# Material for this exercise
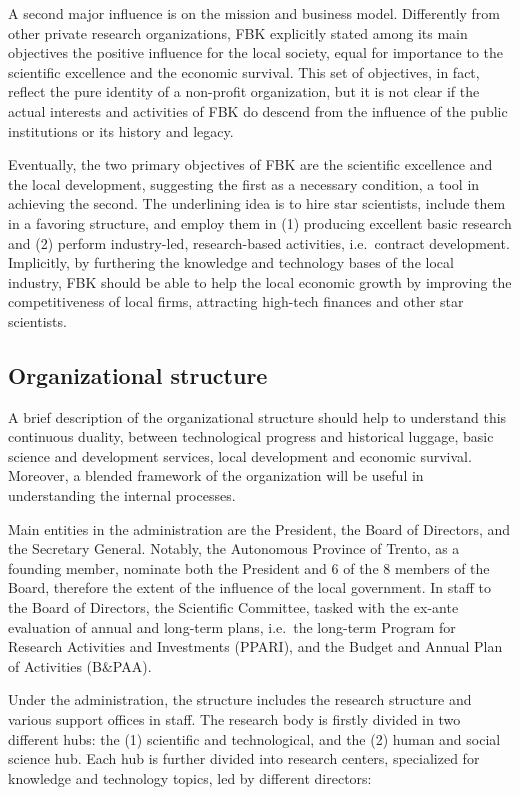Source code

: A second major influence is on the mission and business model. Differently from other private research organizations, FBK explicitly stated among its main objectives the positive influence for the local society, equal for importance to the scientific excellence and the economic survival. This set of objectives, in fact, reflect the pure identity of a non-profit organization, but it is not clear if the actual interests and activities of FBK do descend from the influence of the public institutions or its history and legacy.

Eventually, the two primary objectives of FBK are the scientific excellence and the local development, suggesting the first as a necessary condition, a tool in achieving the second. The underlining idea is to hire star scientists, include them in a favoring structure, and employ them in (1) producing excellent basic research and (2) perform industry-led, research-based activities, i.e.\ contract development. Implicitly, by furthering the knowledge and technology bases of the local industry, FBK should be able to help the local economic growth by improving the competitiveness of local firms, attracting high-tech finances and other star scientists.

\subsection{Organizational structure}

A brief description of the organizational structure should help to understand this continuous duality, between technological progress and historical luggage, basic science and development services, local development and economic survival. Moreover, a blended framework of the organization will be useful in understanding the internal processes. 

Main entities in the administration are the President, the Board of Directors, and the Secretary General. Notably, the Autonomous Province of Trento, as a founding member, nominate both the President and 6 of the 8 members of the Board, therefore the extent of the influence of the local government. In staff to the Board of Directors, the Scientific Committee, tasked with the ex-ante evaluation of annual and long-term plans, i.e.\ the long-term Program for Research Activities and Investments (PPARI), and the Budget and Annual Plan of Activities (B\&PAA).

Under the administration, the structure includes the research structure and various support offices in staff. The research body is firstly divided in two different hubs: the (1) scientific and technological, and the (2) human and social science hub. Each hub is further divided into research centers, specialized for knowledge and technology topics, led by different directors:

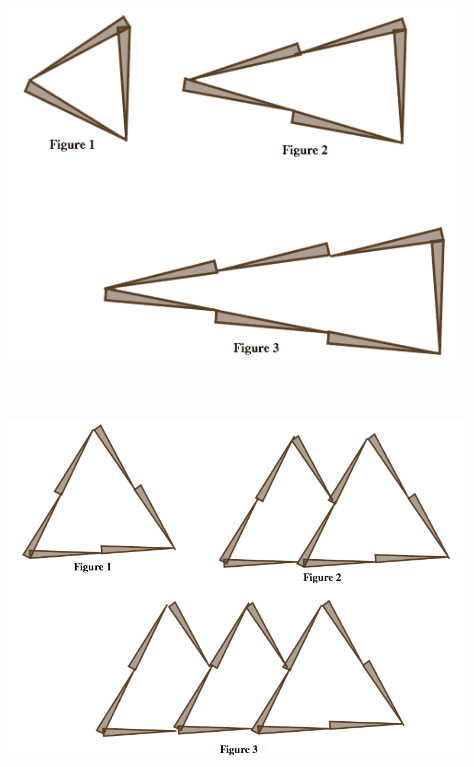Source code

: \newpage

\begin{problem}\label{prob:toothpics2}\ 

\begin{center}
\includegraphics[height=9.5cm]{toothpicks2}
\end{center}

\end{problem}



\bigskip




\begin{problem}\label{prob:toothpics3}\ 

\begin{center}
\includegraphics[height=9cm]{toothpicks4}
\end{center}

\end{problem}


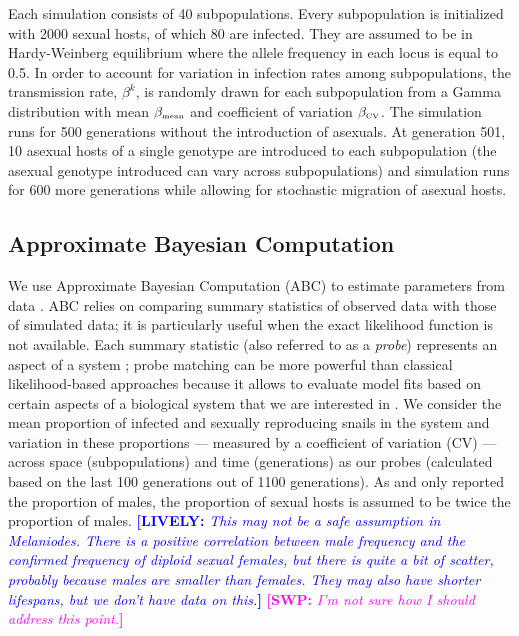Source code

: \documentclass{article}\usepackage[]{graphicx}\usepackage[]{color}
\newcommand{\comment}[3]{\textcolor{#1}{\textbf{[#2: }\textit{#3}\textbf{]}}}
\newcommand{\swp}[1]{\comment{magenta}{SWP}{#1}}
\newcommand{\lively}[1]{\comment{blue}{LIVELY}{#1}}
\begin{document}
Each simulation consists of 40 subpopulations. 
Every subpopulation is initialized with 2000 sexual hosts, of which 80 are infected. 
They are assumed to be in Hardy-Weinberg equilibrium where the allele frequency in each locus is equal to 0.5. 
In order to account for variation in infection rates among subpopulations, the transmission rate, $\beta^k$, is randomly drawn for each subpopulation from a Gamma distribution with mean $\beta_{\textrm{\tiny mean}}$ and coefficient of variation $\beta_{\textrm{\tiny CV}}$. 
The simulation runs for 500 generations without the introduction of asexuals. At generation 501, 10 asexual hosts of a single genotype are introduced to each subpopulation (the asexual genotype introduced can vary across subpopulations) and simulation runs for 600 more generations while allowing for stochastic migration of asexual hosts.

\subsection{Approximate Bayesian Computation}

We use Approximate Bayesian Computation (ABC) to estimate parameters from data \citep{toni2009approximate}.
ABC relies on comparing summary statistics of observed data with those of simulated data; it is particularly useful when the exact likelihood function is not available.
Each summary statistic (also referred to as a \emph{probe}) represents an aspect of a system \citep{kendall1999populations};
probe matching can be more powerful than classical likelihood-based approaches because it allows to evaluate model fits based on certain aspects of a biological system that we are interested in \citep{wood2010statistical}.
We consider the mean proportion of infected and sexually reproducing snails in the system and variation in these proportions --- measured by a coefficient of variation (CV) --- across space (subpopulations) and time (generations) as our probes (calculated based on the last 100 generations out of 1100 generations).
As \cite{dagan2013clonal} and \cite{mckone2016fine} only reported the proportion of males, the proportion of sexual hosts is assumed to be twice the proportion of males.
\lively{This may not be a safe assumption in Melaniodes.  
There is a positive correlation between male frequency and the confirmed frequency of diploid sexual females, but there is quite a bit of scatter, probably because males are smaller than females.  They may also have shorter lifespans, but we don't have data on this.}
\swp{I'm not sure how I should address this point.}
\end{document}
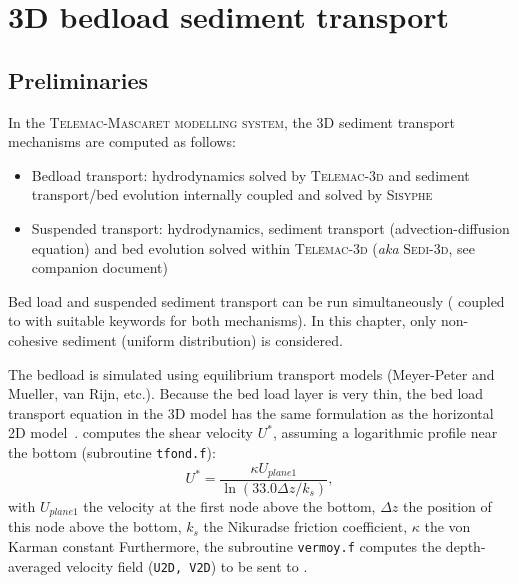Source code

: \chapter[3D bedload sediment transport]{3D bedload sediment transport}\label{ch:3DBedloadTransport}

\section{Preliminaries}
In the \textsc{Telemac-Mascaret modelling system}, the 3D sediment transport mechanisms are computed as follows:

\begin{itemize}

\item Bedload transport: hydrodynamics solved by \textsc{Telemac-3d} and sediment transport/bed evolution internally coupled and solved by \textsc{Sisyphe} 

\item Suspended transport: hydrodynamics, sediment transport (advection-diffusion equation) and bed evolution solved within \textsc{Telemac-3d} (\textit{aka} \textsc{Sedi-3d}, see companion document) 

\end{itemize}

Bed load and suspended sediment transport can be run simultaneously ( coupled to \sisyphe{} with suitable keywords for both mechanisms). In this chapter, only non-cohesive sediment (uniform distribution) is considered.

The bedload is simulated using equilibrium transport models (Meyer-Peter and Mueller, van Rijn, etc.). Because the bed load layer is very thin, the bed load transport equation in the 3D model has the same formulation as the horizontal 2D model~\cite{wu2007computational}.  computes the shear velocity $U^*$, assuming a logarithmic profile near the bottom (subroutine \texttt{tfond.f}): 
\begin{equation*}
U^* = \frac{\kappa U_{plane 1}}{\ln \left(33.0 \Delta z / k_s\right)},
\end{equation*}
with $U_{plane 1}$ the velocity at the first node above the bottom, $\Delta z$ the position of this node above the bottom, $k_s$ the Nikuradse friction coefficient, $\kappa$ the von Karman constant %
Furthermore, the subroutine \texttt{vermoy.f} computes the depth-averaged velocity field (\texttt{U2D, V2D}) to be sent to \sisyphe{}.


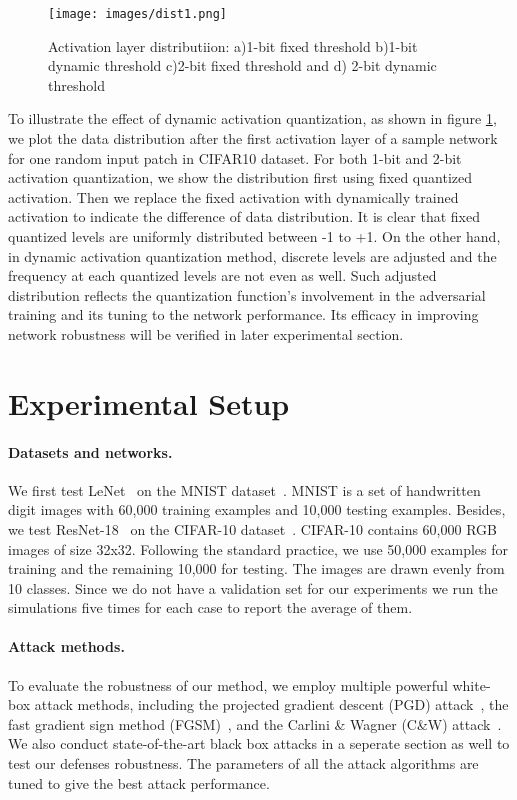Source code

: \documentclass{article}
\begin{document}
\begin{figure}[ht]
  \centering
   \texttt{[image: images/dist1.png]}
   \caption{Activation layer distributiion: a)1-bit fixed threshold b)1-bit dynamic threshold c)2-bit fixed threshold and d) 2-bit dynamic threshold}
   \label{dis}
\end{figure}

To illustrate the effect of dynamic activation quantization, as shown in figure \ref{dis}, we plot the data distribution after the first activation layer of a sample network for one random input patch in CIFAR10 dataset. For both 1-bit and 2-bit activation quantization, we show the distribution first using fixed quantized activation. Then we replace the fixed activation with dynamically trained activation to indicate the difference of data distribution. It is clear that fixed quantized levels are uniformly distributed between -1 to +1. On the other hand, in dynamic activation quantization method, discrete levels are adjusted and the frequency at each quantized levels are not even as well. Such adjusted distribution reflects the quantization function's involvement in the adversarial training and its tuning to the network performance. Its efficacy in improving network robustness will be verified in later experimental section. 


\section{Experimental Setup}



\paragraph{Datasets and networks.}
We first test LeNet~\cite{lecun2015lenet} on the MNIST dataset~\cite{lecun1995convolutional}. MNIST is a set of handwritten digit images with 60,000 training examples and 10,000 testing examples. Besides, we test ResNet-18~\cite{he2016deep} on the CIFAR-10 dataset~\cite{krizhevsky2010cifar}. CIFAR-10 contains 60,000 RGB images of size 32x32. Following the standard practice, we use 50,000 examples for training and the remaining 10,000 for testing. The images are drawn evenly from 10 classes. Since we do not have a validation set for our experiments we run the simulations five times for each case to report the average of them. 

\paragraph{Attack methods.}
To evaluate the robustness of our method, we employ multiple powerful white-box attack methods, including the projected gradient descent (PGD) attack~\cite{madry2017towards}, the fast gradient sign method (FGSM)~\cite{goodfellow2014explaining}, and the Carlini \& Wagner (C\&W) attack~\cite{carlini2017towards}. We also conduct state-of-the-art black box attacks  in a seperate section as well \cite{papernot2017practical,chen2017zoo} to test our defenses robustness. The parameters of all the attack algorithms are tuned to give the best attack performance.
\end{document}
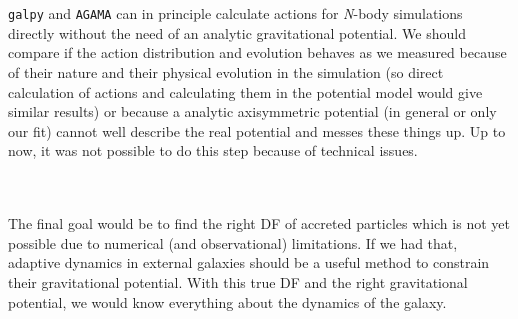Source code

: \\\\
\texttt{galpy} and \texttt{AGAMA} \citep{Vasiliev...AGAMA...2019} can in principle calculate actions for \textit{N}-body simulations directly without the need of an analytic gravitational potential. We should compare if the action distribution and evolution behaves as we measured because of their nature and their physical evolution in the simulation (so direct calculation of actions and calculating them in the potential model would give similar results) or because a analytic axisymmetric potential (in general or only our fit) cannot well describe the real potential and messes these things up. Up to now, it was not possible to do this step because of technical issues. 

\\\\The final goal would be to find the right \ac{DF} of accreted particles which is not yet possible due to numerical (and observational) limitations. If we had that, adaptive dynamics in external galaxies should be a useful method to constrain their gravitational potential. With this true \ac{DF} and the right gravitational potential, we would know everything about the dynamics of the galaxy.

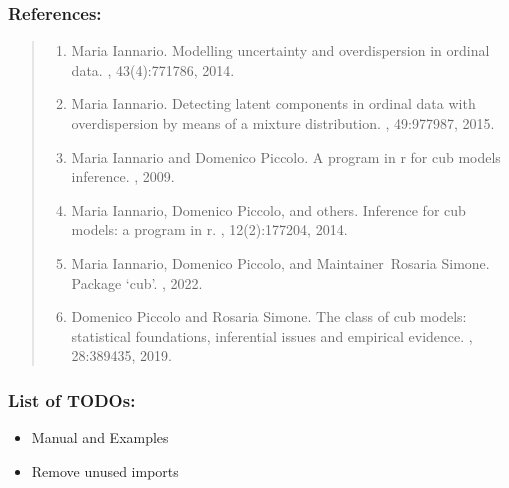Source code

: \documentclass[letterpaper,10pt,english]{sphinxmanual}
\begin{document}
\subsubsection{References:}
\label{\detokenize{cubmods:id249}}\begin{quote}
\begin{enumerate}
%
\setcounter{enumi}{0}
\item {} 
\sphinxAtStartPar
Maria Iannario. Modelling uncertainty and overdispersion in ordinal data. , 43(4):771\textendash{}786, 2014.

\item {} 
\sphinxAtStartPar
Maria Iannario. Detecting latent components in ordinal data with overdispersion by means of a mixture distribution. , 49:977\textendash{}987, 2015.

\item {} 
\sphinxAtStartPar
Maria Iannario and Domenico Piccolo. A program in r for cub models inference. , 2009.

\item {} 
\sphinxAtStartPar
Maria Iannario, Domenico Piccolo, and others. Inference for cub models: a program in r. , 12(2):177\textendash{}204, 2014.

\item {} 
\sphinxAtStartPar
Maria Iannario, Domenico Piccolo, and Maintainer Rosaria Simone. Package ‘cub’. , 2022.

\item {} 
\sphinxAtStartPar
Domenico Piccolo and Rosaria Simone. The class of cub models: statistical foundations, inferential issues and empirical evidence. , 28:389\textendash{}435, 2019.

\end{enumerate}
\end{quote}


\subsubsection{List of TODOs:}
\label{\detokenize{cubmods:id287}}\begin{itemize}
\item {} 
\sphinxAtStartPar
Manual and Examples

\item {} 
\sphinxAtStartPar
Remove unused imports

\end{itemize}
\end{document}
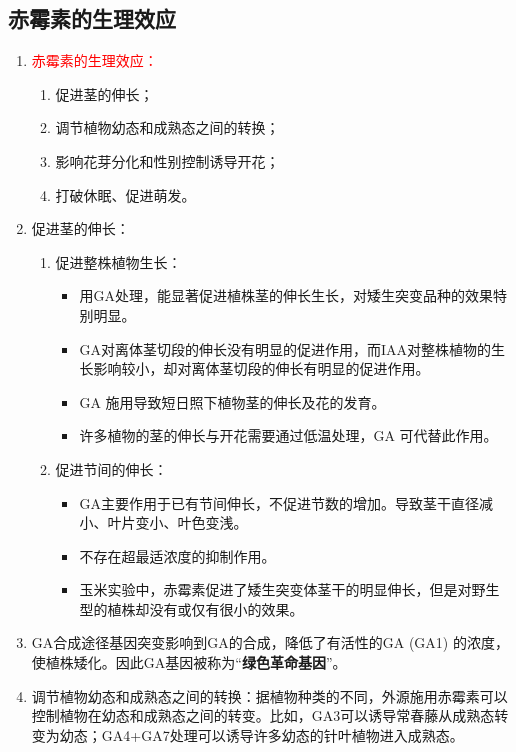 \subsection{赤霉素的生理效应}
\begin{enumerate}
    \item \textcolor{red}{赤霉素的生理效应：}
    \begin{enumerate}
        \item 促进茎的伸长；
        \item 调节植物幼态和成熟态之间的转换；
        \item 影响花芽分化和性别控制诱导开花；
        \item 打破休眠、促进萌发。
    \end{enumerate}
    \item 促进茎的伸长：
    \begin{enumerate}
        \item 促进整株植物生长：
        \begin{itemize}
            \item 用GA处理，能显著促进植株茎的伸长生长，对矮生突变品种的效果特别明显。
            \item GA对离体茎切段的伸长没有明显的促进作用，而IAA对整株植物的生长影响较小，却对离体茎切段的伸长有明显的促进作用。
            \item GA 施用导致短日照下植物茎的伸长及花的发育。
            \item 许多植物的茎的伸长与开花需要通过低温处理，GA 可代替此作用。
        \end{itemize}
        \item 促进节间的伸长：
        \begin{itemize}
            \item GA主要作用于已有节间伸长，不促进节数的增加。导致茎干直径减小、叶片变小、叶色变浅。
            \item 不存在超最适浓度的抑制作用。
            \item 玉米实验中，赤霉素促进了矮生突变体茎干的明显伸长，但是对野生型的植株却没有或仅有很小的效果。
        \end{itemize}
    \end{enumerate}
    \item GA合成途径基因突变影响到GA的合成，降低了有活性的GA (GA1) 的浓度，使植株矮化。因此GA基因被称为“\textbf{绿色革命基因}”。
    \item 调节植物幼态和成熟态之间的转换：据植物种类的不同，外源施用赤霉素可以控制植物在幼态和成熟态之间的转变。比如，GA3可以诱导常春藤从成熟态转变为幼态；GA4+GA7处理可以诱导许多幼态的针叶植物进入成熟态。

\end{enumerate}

# Exercise instructions
All that belongs in your answer is the stretch of entries above from the line with "Every subpopulation is" through the line with "probe matching can", printed exactly.

# Task response
Every subpopulation is initialized with 2000 sexual hosts, of which 80 are infected. 
They are assumed to be in Hardy-Weinberg equilibrium where the allele frequency in each locus is equal to 0.5. 
In order to account for variation in infection rates among subpopulations, the transmission rate, $\beta^k$, is randomly drawn for each subpopulation from a Gamma distribution with mean $\beta_{\textrm{\tiny mean}}$ and coefficient of variation $\beta_{\textrm{\tiny CV}}$. 
The simulation runs for 500 generations without the introduction of asexuals. At generation 501, 10 asexual hosts of a single genotype are introduced to each subpopulation (the asexual genotype introduced can vary across subpopulations) and simulation runs for 600 more generations while allowing for stochastic migration of asexual hosts.

\subsection{Approximate Bayesian Computation}

We use Approximate Bayesian Computation (ABC) to estimate parameters from data \citep{toni2009approximate}.
ABC relies on comparing summary statistics of observed data with those of simulated data; it is particularly useful when the exact likelihood function is not available.
Each summary statistic (also referred to as a \emph{probe}) represents an aspect of a system \citep{kendall1999populations};
probe matching can be more powerful than classical likelihood-based approaches because it allows to evaluate model fits based on certain aspects of a biological system that we are interested in \citep{wood2010statistical}.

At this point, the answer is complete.